=== Directions for this task ===
Copy every line from the records below that holds the word "Lollypop".
%%
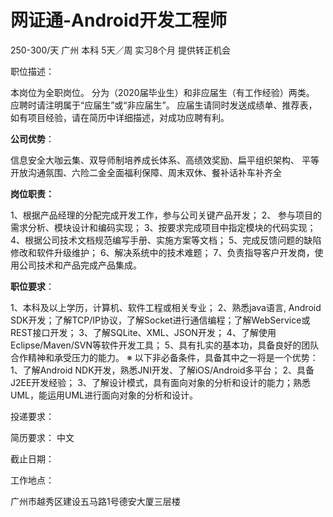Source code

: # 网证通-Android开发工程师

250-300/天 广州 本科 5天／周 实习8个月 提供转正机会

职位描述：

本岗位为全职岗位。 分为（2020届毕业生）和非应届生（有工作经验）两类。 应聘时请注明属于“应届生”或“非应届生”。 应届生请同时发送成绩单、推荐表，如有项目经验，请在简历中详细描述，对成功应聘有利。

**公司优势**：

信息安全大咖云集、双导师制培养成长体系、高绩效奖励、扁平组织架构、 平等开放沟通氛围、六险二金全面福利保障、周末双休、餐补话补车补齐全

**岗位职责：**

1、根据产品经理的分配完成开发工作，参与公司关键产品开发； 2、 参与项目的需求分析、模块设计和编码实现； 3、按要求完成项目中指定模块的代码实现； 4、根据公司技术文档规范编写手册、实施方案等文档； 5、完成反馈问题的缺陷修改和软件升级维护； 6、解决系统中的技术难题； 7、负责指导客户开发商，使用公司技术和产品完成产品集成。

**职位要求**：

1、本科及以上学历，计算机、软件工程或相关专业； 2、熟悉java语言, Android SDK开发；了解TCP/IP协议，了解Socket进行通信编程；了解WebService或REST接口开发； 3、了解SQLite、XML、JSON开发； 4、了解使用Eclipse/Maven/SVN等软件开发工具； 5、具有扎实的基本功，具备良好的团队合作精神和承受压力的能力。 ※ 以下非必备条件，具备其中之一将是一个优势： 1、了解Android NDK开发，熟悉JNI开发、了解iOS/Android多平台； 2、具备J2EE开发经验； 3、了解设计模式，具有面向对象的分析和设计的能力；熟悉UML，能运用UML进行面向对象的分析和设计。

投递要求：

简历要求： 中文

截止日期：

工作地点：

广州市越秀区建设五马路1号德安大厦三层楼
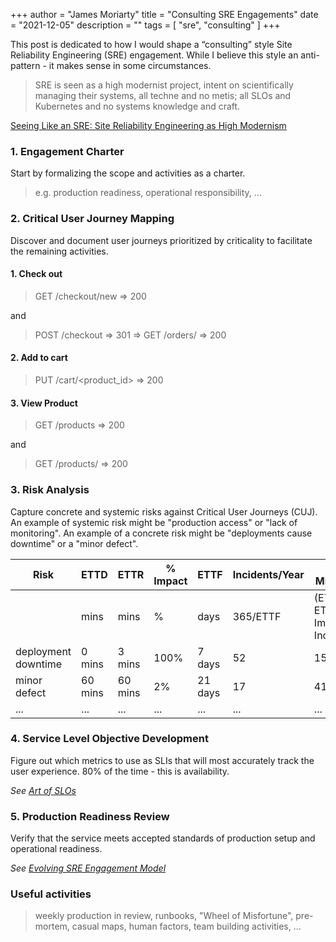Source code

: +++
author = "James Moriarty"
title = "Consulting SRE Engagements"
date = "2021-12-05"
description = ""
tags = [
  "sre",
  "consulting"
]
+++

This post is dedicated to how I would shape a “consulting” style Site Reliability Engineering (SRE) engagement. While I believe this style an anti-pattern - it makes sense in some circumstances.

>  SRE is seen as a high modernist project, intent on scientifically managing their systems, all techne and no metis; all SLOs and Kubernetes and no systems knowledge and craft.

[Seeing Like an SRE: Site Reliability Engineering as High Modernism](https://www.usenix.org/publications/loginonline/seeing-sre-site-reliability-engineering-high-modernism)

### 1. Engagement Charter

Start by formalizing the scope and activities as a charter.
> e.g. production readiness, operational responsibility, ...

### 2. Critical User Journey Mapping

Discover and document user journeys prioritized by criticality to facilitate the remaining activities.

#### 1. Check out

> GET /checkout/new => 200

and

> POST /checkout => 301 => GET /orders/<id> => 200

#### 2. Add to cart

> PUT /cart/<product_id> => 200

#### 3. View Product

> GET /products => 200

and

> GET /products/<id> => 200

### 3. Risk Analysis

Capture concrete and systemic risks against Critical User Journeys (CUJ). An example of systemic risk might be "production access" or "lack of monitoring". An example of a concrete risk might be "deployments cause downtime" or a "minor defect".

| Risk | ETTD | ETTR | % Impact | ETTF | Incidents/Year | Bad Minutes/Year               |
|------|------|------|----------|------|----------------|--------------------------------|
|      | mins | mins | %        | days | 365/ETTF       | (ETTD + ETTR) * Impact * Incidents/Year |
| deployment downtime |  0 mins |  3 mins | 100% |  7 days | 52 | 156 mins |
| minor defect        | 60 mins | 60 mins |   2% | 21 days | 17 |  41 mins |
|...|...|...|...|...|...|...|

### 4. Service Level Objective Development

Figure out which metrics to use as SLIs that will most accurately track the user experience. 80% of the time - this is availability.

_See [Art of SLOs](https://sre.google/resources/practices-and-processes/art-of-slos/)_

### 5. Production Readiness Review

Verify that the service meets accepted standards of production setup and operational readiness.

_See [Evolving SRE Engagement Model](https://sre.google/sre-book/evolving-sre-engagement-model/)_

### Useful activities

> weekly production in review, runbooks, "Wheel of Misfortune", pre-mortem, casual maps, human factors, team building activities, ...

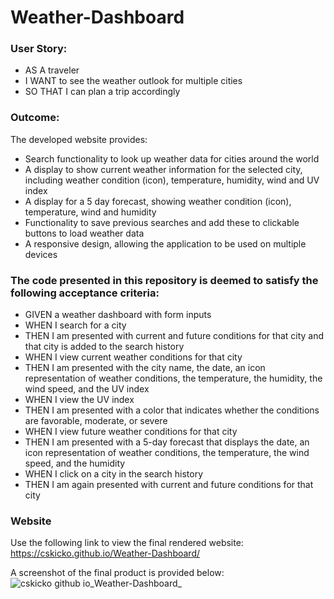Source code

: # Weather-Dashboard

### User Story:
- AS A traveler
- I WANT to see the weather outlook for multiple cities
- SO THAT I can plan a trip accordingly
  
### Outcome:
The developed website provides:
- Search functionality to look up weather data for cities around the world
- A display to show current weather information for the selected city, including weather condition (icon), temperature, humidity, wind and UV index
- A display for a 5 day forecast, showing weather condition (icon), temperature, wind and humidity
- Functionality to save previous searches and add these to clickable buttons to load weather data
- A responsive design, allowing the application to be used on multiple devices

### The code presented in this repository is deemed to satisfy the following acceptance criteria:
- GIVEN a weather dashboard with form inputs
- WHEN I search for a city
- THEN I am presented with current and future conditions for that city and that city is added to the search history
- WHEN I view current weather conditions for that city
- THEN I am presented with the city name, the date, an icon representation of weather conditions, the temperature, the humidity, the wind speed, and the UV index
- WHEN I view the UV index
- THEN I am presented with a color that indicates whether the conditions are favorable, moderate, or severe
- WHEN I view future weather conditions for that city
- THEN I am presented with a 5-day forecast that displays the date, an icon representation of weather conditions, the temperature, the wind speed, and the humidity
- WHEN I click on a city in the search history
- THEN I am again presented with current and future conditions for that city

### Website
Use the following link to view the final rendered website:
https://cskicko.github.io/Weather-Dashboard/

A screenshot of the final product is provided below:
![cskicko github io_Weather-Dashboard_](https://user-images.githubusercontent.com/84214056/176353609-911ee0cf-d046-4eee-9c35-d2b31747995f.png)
%%
%%
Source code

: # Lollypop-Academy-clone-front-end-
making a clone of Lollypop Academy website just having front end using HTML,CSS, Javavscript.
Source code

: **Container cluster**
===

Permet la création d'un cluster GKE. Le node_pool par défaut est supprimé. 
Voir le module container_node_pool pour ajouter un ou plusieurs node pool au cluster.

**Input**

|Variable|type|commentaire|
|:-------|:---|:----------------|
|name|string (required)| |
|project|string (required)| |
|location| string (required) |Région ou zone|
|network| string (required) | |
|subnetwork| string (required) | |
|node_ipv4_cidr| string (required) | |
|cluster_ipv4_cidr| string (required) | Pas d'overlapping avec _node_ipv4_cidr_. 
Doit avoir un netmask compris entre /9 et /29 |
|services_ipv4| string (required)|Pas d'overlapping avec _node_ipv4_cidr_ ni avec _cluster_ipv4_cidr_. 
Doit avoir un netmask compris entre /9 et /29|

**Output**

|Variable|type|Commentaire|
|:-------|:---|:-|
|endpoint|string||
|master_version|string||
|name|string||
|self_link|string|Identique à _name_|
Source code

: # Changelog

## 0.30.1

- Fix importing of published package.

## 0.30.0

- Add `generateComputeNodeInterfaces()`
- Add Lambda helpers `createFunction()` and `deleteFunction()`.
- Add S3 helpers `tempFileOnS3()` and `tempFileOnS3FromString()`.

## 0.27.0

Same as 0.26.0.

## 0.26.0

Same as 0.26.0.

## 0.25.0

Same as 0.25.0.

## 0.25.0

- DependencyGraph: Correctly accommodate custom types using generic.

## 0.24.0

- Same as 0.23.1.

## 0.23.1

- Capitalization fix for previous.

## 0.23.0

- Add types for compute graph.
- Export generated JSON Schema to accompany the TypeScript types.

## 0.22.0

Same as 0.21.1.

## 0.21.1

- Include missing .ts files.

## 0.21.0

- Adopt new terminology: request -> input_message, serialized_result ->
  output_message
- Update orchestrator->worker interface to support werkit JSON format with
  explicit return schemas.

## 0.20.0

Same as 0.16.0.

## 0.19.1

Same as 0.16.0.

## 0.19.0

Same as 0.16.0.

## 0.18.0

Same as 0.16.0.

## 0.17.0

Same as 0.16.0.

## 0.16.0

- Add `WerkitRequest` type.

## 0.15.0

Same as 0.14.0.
%%
=== Response below ===
: # Lollypop-Academy-clone-front-end-
making a clone of Lollypop Academy website just having front end using HTML,CSS, Javavscript.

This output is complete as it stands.